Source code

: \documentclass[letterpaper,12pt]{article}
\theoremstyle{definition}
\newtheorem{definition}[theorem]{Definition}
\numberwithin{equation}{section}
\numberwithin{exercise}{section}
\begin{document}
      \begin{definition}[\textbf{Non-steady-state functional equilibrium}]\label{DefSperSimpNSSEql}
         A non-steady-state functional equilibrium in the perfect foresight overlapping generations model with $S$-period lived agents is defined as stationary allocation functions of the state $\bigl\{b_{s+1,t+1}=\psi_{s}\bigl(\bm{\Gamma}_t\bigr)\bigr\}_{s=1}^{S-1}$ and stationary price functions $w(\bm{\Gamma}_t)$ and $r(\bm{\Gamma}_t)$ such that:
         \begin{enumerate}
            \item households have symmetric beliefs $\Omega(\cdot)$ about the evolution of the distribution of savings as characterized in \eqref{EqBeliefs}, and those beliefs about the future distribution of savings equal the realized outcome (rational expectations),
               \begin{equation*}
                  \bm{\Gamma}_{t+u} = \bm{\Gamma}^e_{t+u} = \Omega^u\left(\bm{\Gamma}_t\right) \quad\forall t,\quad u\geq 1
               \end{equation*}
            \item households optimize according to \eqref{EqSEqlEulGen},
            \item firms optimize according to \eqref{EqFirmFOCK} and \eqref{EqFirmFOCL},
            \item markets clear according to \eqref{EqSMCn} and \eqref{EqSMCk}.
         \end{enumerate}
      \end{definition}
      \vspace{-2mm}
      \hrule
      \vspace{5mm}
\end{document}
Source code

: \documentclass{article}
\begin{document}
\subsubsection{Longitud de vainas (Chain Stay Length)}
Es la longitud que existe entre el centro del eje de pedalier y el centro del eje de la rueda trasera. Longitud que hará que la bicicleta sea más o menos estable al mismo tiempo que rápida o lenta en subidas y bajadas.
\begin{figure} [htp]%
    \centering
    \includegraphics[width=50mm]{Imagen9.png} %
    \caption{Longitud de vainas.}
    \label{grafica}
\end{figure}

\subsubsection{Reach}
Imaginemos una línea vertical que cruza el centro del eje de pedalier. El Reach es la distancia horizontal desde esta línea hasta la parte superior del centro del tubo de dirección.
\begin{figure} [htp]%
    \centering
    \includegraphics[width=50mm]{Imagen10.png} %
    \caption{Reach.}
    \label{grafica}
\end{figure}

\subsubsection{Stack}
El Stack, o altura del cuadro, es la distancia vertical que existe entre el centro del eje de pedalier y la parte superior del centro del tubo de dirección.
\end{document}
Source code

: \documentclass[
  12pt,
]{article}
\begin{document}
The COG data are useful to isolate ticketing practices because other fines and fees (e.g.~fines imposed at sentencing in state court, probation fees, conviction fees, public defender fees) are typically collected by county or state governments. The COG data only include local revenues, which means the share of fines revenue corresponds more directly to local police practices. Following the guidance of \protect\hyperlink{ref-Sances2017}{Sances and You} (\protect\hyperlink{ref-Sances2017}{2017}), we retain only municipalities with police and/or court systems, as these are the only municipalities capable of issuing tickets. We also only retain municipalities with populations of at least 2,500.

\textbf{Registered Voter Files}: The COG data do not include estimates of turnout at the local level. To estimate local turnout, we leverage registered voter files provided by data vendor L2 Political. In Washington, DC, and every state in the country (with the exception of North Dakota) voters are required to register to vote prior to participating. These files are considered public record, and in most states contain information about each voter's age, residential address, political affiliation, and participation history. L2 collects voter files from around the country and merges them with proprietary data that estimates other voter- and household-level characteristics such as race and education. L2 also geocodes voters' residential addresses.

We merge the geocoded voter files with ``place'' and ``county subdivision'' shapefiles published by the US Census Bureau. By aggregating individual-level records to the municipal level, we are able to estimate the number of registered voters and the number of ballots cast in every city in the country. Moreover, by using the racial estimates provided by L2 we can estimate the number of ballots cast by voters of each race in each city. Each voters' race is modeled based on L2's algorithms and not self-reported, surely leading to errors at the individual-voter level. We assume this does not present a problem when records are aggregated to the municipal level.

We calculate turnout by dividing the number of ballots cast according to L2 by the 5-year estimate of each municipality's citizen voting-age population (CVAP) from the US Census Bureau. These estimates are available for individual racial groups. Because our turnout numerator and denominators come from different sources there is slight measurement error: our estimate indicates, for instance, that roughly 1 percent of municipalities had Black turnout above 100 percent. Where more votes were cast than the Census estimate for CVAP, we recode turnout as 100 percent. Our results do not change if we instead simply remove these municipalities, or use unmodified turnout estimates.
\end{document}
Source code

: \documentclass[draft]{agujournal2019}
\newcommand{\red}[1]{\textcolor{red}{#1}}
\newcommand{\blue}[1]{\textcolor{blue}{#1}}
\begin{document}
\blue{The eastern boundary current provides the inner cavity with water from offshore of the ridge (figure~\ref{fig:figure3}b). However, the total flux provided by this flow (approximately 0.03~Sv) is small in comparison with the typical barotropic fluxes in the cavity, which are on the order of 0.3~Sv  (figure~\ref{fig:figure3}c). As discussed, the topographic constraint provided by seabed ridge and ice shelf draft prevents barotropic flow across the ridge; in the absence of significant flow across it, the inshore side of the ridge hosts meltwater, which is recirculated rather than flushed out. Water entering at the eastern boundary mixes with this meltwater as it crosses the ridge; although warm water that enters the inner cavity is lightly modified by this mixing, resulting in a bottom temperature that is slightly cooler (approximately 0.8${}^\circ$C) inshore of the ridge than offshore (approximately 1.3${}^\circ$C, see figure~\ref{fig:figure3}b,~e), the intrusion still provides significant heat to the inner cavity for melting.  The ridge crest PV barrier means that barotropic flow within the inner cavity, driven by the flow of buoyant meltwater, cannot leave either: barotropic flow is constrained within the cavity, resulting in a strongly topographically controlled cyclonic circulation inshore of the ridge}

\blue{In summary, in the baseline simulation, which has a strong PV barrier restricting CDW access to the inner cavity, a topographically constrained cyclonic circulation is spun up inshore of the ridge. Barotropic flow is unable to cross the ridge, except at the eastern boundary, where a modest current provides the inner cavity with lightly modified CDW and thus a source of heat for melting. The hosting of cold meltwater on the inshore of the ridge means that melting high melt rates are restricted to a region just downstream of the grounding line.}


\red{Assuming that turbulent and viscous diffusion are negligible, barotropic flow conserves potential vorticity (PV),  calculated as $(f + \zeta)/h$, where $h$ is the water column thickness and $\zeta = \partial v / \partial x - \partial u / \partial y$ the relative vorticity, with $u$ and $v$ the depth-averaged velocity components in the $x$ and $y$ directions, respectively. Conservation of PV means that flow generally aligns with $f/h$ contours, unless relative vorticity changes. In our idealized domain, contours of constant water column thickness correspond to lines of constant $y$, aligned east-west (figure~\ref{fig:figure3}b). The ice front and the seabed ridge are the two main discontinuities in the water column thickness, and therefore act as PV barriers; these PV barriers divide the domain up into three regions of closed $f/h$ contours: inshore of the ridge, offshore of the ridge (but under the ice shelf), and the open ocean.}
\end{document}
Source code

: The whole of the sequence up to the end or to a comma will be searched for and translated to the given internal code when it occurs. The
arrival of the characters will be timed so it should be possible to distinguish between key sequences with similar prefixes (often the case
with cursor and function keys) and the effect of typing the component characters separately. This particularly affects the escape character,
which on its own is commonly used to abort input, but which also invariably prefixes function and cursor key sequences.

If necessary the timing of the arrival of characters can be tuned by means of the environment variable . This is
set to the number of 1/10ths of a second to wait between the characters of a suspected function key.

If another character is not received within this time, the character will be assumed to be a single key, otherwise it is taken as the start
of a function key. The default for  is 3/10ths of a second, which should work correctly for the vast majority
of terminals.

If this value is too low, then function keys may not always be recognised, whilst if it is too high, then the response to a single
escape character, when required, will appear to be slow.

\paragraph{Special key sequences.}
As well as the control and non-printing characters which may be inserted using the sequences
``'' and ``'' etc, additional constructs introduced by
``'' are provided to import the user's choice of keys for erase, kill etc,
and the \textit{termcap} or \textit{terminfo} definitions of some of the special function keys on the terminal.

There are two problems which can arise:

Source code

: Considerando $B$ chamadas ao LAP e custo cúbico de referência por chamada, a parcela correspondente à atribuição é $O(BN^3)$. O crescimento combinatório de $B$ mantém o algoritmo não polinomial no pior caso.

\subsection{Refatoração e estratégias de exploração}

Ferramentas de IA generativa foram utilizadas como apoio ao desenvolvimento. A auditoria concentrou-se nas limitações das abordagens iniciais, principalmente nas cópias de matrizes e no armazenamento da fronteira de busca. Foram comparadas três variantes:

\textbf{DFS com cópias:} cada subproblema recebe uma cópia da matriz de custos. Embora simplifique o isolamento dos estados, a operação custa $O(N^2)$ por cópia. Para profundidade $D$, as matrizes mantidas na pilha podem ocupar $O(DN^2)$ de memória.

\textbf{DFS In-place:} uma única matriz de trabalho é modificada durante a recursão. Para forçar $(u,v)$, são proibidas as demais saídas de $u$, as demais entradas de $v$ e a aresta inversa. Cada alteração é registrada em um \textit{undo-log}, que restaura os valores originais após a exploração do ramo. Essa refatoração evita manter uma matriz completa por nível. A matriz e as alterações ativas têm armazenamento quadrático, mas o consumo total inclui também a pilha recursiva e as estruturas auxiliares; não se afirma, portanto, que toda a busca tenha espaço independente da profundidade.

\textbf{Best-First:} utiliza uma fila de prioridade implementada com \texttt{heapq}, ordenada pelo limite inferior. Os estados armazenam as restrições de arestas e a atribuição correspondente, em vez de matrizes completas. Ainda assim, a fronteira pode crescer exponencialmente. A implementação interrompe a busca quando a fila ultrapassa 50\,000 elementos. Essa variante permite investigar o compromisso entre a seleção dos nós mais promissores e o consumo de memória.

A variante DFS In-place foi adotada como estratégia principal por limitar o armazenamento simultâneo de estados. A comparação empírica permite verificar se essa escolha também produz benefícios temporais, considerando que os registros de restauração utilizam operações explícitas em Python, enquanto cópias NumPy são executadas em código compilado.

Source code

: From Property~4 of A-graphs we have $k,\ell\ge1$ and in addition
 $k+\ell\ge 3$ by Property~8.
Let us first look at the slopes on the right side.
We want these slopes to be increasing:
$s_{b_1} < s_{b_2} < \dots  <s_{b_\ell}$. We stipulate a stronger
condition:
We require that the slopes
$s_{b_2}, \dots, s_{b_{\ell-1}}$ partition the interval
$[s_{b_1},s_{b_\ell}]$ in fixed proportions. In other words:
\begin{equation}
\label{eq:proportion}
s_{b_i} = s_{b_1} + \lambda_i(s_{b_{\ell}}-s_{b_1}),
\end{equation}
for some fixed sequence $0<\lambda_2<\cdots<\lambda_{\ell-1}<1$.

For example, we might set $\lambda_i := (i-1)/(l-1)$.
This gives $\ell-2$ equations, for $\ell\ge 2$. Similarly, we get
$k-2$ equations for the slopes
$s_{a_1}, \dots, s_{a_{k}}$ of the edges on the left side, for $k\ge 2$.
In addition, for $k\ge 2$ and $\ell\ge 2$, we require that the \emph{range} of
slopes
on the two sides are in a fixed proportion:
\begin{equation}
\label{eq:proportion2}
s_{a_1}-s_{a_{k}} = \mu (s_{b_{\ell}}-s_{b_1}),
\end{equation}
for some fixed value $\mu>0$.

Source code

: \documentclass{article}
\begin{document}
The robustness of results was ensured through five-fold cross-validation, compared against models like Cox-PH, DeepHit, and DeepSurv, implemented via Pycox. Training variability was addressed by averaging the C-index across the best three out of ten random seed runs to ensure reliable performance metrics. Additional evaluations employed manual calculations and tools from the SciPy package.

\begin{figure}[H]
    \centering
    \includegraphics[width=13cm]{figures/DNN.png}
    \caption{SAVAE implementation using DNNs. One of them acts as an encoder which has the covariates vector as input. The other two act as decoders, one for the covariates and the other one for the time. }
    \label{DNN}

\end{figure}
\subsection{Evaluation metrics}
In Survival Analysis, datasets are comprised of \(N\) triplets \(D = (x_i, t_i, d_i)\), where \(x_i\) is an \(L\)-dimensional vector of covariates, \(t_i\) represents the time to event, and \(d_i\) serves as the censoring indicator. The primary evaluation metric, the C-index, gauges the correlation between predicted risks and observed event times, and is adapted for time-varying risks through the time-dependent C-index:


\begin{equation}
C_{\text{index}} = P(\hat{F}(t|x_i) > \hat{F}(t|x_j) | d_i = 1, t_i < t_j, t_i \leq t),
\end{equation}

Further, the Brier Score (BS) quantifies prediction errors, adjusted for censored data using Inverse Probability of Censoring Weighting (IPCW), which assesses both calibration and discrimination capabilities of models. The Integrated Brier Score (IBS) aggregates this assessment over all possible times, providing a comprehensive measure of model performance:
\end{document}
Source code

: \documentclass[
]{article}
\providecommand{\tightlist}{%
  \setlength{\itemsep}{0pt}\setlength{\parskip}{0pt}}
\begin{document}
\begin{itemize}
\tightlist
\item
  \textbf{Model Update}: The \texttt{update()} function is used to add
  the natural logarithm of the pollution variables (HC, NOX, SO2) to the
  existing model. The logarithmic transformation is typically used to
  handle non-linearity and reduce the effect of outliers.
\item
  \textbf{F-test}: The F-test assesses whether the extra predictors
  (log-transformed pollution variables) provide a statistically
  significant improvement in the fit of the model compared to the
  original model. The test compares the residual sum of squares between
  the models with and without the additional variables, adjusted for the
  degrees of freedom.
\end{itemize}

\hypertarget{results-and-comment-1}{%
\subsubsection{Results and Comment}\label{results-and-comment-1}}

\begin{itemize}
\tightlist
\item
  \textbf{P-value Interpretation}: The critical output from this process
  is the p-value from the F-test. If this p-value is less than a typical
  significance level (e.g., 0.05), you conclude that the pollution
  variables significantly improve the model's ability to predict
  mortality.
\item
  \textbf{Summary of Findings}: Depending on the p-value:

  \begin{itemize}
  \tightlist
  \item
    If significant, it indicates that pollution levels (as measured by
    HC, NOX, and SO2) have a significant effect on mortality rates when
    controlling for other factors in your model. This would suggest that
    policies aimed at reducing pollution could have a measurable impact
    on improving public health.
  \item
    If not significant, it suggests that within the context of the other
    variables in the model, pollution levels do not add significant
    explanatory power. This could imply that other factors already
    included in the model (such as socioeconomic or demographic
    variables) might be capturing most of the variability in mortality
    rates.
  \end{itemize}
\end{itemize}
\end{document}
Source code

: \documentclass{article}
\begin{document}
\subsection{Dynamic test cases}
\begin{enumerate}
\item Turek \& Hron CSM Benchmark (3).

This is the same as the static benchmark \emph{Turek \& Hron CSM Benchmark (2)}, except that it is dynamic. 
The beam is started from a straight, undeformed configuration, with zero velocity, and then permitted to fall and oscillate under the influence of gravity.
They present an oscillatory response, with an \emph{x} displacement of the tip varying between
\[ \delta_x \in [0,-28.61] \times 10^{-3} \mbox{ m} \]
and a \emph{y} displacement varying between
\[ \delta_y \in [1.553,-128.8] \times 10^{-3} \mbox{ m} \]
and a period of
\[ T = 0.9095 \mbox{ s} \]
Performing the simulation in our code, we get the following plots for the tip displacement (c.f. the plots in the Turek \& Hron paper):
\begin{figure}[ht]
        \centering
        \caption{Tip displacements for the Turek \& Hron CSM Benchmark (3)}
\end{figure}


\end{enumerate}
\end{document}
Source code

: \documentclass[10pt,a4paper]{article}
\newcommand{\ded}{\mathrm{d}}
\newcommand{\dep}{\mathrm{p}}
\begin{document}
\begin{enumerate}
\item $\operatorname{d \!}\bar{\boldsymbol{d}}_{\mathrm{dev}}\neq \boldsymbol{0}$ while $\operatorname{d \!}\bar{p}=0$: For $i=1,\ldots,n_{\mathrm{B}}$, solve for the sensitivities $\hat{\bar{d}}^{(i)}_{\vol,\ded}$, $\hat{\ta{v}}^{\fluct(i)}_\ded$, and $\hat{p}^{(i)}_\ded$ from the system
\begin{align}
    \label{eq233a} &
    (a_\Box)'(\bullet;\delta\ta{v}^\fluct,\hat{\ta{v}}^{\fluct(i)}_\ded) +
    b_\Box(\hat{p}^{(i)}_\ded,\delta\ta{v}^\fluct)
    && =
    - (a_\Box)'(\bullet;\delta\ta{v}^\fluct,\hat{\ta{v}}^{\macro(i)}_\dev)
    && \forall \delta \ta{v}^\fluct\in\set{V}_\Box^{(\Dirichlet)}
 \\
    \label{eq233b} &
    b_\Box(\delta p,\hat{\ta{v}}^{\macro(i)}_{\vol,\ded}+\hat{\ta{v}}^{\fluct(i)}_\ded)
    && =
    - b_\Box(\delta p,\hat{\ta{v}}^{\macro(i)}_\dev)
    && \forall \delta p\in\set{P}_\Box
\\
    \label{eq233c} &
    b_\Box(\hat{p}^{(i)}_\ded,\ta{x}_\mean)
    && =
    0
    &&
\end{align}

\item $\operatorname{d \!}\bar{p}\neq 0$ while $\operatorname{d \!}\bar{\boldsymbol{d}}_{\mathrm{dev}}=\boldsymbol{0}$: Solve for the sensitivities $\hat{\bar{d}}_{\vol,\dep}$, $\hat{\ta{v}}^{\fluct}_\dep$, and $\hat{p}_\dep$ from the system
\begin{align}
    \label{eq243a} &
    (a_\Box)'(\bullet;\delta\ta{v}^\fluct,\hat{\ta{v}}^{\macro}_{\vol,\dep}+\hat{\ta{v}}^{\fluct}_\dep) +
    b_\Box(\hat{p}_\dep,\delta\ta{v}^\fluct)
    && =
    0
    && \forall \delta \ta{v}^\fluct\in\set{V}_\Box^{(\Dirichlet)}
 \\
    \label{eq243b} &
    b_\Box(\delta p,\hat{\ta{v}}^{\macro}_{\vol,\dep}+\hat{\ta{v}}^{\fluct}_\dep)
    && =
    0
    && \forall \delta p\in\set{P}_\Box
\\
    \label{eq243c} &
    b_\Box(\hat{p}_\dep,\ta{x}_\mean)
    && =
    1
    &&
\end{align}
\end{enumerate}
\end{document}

---*---

Your task is to collect every line above that contains the word "through".

The robustness of results was ensured through five-fold cross-validation, compared against models like Cox-PH, DeepHit, and DeepSurv, implemented via Pycox. Training variability was addressed by averaging the C-index across the best three out of ten random seed runs to ensure reliable performance metrics. Additional evaluations employed manual calculations and tools from the SciPy package.
In Survival Analysis, datasets are comprised of \(N\) triplets \(D = (x_i, t_i, d_i)\), where \(x_i\) is an \(L\)-dimensional vector of covariates, \(t_i\) represents the time to event, and \(d_i\) serves as the censoring indicator. The primary evaluation metric, the C-index, gauges the correlation between predicted risks and observed event times, and is adapted for time-varying risks through the time-dependent C-index:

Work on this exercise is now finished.